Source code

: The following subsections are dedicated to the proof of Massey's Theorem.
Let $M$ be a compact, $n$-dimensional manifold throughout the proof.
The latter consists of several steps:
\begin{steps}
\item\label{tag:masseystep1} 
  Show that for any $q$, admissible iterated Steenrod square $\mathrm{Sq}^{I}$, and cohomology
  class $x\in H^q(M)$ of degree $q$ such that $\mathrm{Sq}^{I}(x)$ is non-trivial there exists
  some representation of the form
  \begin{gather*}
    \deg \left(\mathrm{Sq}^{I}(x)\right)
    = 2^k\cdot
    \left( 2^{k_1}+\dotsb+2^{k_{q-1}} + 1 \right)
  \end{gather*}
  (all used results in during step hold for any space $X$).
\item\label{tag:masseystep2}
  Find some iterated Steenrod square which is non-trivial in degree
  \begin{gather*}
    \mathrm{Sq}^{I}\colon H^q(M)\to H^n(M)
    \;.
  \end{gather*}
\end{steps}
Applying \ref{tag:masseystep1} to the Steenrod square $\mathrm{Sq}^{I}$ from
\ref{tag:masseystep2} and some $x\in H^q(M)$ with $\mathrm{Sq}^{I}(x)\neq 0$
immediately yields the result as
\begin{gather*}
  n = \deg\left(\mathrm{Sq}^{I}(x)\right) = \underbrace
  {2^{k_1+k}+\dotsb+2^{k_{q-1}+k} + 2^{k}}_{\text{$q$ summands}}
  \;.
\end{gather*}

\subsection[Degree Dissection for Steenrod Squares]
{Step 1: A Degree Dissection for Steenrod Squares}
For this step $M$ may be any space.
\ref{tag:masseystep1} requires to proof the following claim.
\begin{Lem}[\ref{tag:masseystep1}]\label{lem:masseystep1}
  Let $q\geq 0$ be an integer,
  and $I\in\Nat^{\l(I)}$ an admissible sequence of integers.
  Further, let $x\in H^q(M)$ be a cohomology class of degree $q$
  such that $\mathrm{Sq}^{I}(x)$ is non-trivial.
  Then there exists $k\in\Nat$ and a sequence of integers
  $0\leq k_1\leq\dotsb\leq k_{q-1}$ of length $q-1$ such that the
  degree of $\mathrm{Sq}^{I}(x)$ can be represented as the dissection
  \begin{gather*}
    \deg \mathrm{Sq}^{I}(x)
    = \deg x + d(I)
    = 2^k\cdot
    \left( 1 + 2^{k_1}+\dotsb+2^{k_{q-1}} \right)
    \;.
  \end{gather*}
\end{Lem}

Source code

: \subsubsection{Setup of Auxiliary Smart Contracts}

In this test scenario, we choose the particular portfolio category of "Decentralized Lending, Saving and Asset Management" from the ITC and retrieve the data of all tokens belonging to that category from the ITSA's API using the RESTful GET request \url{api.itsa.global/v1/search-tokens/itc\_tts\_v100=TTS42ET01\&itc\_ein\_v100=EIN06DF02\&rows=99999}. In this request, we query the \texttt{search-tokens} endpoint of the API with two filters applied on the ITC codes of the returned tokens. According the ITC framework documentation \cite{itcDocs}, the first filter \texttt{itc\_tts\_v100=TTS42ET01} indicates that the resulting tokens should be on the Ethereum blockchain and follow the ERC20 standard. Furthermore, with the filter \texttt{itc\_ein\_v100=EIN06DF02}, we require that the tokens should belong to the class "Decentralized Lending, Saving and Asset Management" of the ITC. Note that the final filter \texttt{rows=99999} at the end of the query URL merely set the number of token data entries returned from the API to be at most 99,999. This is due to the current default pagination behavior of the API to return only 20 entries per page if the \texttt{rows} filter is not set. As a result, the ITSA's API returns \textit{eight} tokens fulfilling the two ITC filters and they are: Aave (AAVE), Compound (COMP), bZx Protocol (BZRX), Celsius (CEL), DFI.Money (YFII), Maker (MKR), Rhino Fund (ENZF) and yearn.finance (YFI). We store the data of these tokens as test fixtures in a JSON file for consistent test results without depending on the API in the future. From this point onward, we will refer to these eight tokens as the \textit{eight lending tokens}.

• _The problem_
Only an exact retyping of the full data will do.

• _Result below_
Source code

: The following subsections are dedicated to the proof of Massey's Theorem.
Let $M$ be a compact, $n$-dimensional manifold throughout the proof.
The latter consists of several steps:
\begin{steps}
\item\label{tag:masseystep1} 
  Show that for any $q$, admissible iterated Steenrod square $\mathrm{Sq}^{I}$, and cohomology
  class $x\in H^q(M)$ of degree $q$ such that $\mathrm{Sq}^{I}(x)$ is non-trivial there exists
  some representation of the form
  \begin{gather*}
    \deg \left(\mathrm{Sq}^{I}(x)\right)
    = 2^k\cdot
    \left( 2^{k_1}+\dotsb+2^{k_{q-1}} + 1 \right)
  \end{gather*}
  (all used results in during step hold for any space $X$).
\item\label{tag:masseystep2}
  Find some iterated Steenrod square which is non-trivial in degree
  \begin{gather*}
    \mathrm{Sq}^{I}\colon H^q(M)\to H^n(M)
    \;.
  \end{gather*}
\end{steps}
Applying \ref{tag:masseystep1} to the Steenrod square $\mathrm{Sq}^{I}$ from
\ref{tag:masseystep2} and some $x\in H^q(M)$ with $\mathrm{Sq}^{I}(x)\neq 0$
immediately yields the result as
\begin{gather*}
  n = \deg\left(\mathrm{Sq}^{I}(x)\right) = \underbrace
  {2^{k_1+k}+\dotsb+2^{k_{q-1}+k} + 2^{k}}_{\text{$q$ summands}}
  \;.
\end{gather*}

\subsection[Degree Dissection for Steenrod Squares]
{Step 1: A Degree Dissection for Steenrod Squares}
For this step $M$ may be any space.
\ref{tag:masseystep1} requires to proof the following claim.
\begin{Lem}[\ref{tag:masseystep1}]\label{lem:masseystep1}
  Let $q\geq 0$ be an integer,
  and $I\in\Nat^{\l(I)}$ an admissible sequence of integers.
  Further, let $x\in H^q(M)$ be a cohomology class of degree $q$
  such that $\mathrm{Sq}^{I}(x)$ is non-trivial.
  Then there exists $k\in\Nat$ and a sequence of integers
  $0\leq k_1\leq\dotsb\leq k_{q-1}$ of length $q-1$ such that the
  degree of $\mathrm{Sq}^{I}(x)$ can be represented as the dissection
  \begin{gather*}
    \deg \mathrm{Sq}^{I}(x)
    = \deg x + d(I)
    = 2^k\cdot
    \left( 1 + 2^{k_1}+\dotsb+2^{k_{q-1}} \right)
    \;.
  \end{gather*}
\end{Lem}

Source code

: \subsubsection{Setup of Auxiliary Smart Contracts}

In this test scenario, we choose the particular portfolio category of "Decentralized Lending, Saving and Asset Management" from the ITC and retrieve the data of all tokens belonging to that category from the ITSA's API using the RESTful GET request \url{api.itsa.global/v1/search-tokens/itc\_tts\_v100=TTS42ET01\&itc\_ein\_v100=EIN06DF02\&rows=99999}. In this request, we query the \texttt{search-tokens} endpoint of the API with two filters applied on the ITC codes of the returned tokens. According the ITC framework documentation \cite{itcDocs}, the first filter \texttt{itc\_tts\_v100=TTS42ET01} indicates that the resulting tokens should be on the Ethereum blockchain and follow the ERC20 standard. Furthermore, with the filter \texttt{itc\_ein\_v100=EIN06DF02}, we require that the tokens should belong to the class "Decentralized Lending, Saving and Asset Management" of the ITC. Note that the final filter \texttt{rows=99999} at the end of the query URL merely set the number of token data entries returned from the API to be at most 99,999. This is due to the current default pagination behavior of the API to return only 20 entries per page if the \texttt{rows} filter is not set. As a result, the ITSA's API returns \textit{eight} tokens fulfilling the two ITC filters and they are: Aave (AAVE), Compound (COMP), bZx Protocol (BZRX), Celsius (CEL), DFI.Money (YFII), Maker (MKR), Rhino Fund (ENZF) and yearn.finance (YFI). We store the data of these tokens as test fixtures in a JSON file for consistent test results without depending on the API in the future. From this point onward, we will refer to these eight tokens as the \textit{eight lending tokens}.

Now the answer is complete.